Following our Organising 101 training on 10 August, we went out into the community to put our new-found skills into practice. Focussing on the hospitality industry, where we had previously gathered data about workplace issues and had text conversations with migrant workers, we took the Summer Patrol format to go chat to young workers in their workplace. Here’s how it went.
On the evening of 13 August, a group of us young activists put our specialised 1:1 training into practice. We adapted our techniques, using a casual approach to identify with our peers in their workplaces rather than the previous linear questionnaire. We didn’t just want to collect data, we wanted to create allies, identify leaders and instil hope.
Small groups of activists in our TUC branded clothing approached those working in hospitality, asking for just 5 minutes of their time (although when issues arise, we take as long as needed). We want to know what it’s like to work in this company, what’s ticking our peers off, but most importantly, what we can do about it.
What we found –
Firstly, it’s important to note that all interviewed seemed to enjoy their job. They enjoyed the customer facing roles that hospitality offers, the tips, the sense of family and community and this came across in each interview that I conducted. But that doesn’t mean to say that work is all sunshine and roses – it rarely is.

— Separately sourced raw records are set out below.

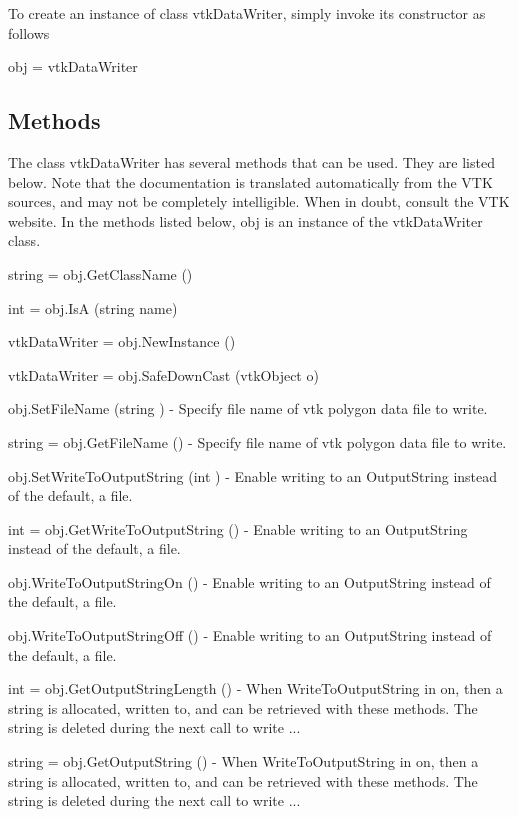 To create an instance of class vtk\-Data\-Writer, simply invoke its constructor as follows \begin{DoxyVerb}  obj = vtkDataWriter
\end{DoxyVerb}
 \hypertarget{vtkwidgets_vtkxyplotwidget_Methods}{}\subsection{Methods}\label{vtkwidgets_vtkxyplotwidget_Methods}
The class vtk\-Data\-Writer has several methods that can be used. They are listed below. Note that the documentation is translated automatically from the V\-T\-K sources, and may not be completely intelligible. When in doubt, consult the V\-T\-K website. In the methods listed below, {\ttfamily obj} is an instance of the vtk\-Data\-Writer class. 
\begin{DoxyItemize}
\item {\ttfamily string = obj.\-Get\-Class\-Name ()}  
\item {\ttfamily int = obj.\-Is\-A (string name)}  
\item {\ttfamily vtk\-Data\-Writer = obj.\-New\-Instance ()}  
\item {\ttfamily vtk\-Data\-Writer = obj.\-Safe\-Down\-Cast (vtk\-Object o)}  
\item {\ttfamily obj.\-Set\-File\-Name (string )} -\/ Specify file name of vtk polygon data file to write.  
\item {\ttfamily string = obj.\-Get\-File\-Name ()} -\/ Specify file name of vtk polygon data file to write.  
\item {\ttfamily obj.\-Set\-Write\-To\-Output\-String (int )} -\/ Enable writing to an Output\-String instead of the default, a file.  
\item {\ttfamily int = obj.\-Get\-Write\-To\-Output\-String ()} -\/ Enable writing to an Output\-String instead of the default, a file.  
\item {\ttfamily obj.\-Write\-To\-Output\-String\-On ()} -\/ Enable writing to an Output\-String instead of the default, a file.  
\item {\ttfamily obj.\-Write\-To\-Output\-String\-Off ()} -\/ Enable writing to an Output\-String instead of the default, a file.  
\item {\ttfamily int = obj.\-Get\-Output\-String\-Length ()} -\/ When Write\-To\-Output\-String in on, then a string is allocated, written to, and can be retrieved with these methods. The string is deleted during the next call to write ...  
\item {\ttfamily string = obj.\-Get\-Output\-String ()} -\/ When Write\-To\-Output\-String in on, then a string is allocated, written to, and can be retrieved with these methods. The string is deleted during the next call to write ...  

\end{DoxyItemize}
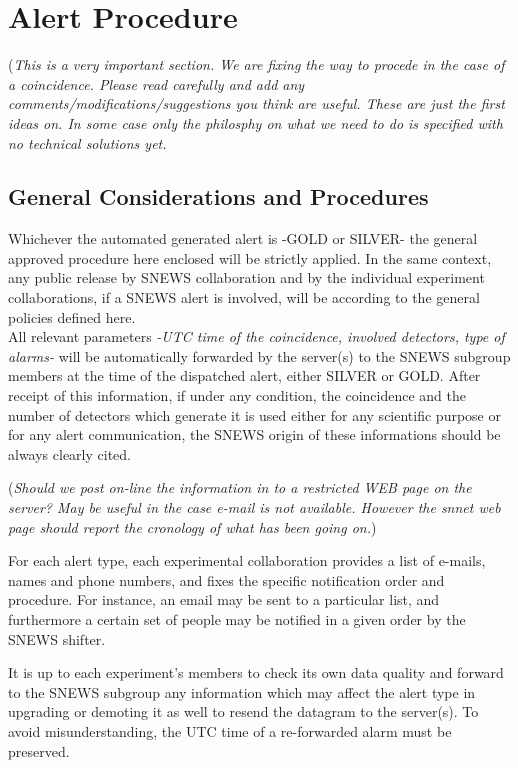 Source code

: \documentclass{article}
\begin{document}
\section{Alert Procedure}
({\it This is a very important section. We are fixing the way to procede
in the case of a coincidence. Please read carefully and add any 
comments/modifications/suggestions you think are useful. These are 
just the first ideas on. In some case  only the philosphy on what we need 
to do is specified with no technical solutions yet.}\\

\subsection{General Considerations and Procedures}

Whichever the automated generated alert is -GOLD or SILVER- the
general approved procedure here enclosed will be strictly applied. In
the same context, any public release by SNEWS collaboration and by the
individual experiment collaborations, if a SNEWS alert is involved,
will be according to the general policies defined here.\\


All relevant parameters {\it -UTC
time of the coincidence, involved detectors, type of alarms-} will be
automatically forwarded by the server(s) to the SNEWS subgroup members
at the time of the dispatched alert, either SILVER or GOLD.
After receipt of this information, if under any condition,
the coincidence and the number of detectors which generate 
it is used either for any scientific purpose or for any alert
communication, the SNEWS origin of these informations
should be always clearly cited.

({\it Should we post on-line the information in to a 
restricted WEB page on the server? May be useful in the case e-mail is not available. 
However the snnet web page should report the cronology of what has been going on.})

For each alert type, each experimental collaboration 
provides a list of e-mails, names and phone numbers, and fixes
the specific
notification order and procedure. For instance, an email may
be sent to a particular list, and furthermore a certain set of
people may be notified in a given order by the SNEWS shifter.

It is up to each experiment's members to check
its own data quality and forward to the SNEWS subgroup any information
which may affect the alert type in upgrading or demoting it as well to
resend the datagram to the server(s).  To avoid misunderstanding, the
UTC time of a re-forwarded alarm must be preserved.
 
\end{document}
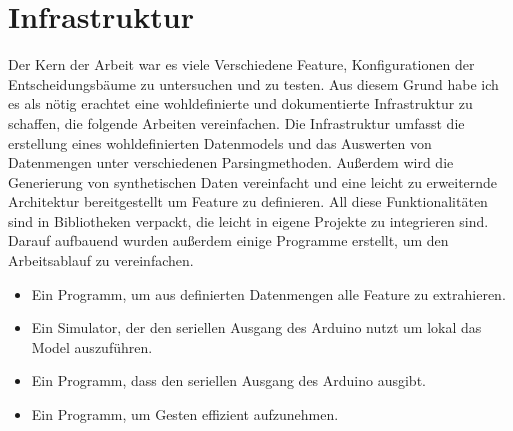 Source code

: \section{Infrastruktur}
Der Kern der Arbeit war es viele Verschiedene Feature, Konfigurationen der Entscheidungsbäume zu untersuchen und zu testen. Aus diesem Grund habe ich es als nötig erachtet eine wohldefinierte und dokumentierte Infrastruktur
zu schaffen, die folgende Arbeiten vereinfachen. Die Infrastruktur umfasst die erstellung eines wohldefinierten Datenmodels und das Auswerten von Datenmengen unter verschiedenen Parsingmethoden. Außerdem wird die
Generierung von synthetischen Daten vereinfacht und eine leicht zu erweiternde Architektur bereitgestellt um Feature zu definieren. All diese Funktionalitäten sind in Bibliotheken verpackt, die leicht in eigene Projekte zu
integrieren sind. Darauf aufbauend wurden außerdem einige Programme erstellt, um den Arbeitsablauf zu vereinfachen.
\begin{itemize}
    \item Ein Programm, um aus definierten Datenmengen alle Feature zu extrahieren.
    \item Ein Simulator, der den seriellen Ausgang des Arduino nutzt um lokal das Model auszuführen.
    \item Ein Programm, dass den seriellen Ausgang des Arduino ausgibt.
    \item Ein Programm, um Gesten effizient aufzunehmen.
\end{itemize}







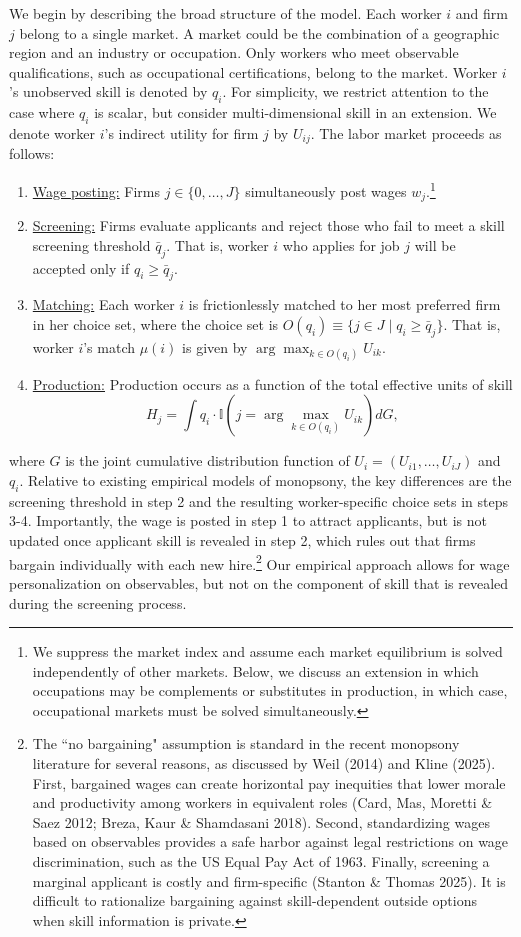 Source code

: \documentclass[11pt]{article}
\begin{document}
We begin by describing the broad structure of the model. Each worker $i$ and firm $j$ belong to a single market. A market could be the combination of a geographic region and an industry or occupation. Only workers who meet observable qualifications, such as occupational certifications, belong to the market. Worker $i$'s unobserved skill is denoted by $q_i$. For simplicity, we restrict attention to the case where $q_i$ is scalar, but consider multi-dimensional skill in an extension. We denote worker $i$'s indirect utility for firm $j$ by $U_{ij}$. The labor market proceeds as follows:
\begin{enumerate}
    \item \underline{Wage posting:} Firms $j \in \{0,\ldots,J\}$ simultaneously post wages $w_j$.\footnote{We suppress the market index and assume each market equilibrium is solved independently of other markets. Below, we discuss an extension in which occupations may be complements or substitutes in production, in which case, occupational markets must be solved simultaneously.}
    \item \underline{Screening:} Firms evaluate applicants and reject those who fail to meet a skill screening threshold $\bar{q}_j$. That is, worker $i$ who applies for  job $j$ will be accepted only if $q_i \geq \bar{q}_j$. 
    \item \underline{Matching:} Each worker $i$ is  frictionlessly matched to her most preferred firm in her choice set,  
where the choice set is $O(q_i) \equiv \{ j \in J \mid q_i \geq \bar{q}_j \}.$ That is, worker $i$'s match $\mu(i)$ is given by $\arg\max_{k \in O(q_i)} U_{ik}.$
    \item \underline{Production:} Production occurs as a function of the total effective units of skill
$$ H_j = \int q_i \cdot \mathbb{I}\left(j = \arg\max_{k \in O(q_i)} U_{ik} \right) dG,$$
\end{enumerate}
where $G$ is the joint cumulative distribution function of $U_i = (U_{i1},\ldots, U_{iJ})$ and $q_i$. Relative to existing empirical models of monopsony, the key differences are the screening threshold in step 2 and the resulting worker-specific choice sets in steps 3-4. Importantly, the wage is posted in step 1 to attract applicants, but is not updated once applicant skill is revealed in step 2, which rules out that firms bargain individually with each new hire.\footnote{The ``no bargaining" assumption is standard in the recent monopsony literature for several reasons, as discussed by Weil (2014) and Kline (2025). First, bargained wages can create horizontal pay inequities that lower morale and productivity among workers in equivalent roles (Card, Mas, Moretti \& Saez 2012; Breza, Kaur \& Shamdasani 2018). Second, standardizing wages based on observables provides a safe harbor against legal restrictions on wage discrimination, such as the US Equal Pay Act of 1963. Finally, screening a marginal applicant is costly  and firm-specific (Stanton \& Thomas 2025). It is difficult to rationalize bargaining against skill-dependent outside options when skill information is private.} Our empirical approach allows for wage personalization on observables, but not on the component of skill that is revealed during the screening process.   
\end{document}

Personally, I think the most alarming data we collected was that not even one of our interviewed peers was a member of a trade union. When asked why, some replied that they didn’t see the point as working in hospitality was just a stop gap while they studied. Regardless of your contract, how long you’ve worked for a company or plan to do so, whether this is your career, or you work to support your studies, trade unions are there to improve your quality of life at work – a place where we spend on average 1/3 of our time.
A staggering 30% of interviewees are on zero hours contracts, which most didn’t seem to mind. These workers tended to be students and enjoyed the flexibility that the contract offers and fits nicely around university, coursework and exams. This is all well and good but when asked about their rights as employees on these contracts, there seemed to be a limited understanding of the legalities. Most didn’t know that they are still entitled to holiday pay and sick pay, that is worked out as an average of the hours worked per week over the past 12 weeks. We provided cards with statutory rights to keep in their wallets, educated the best that we could and offered to provide further support over a cuppa if needed.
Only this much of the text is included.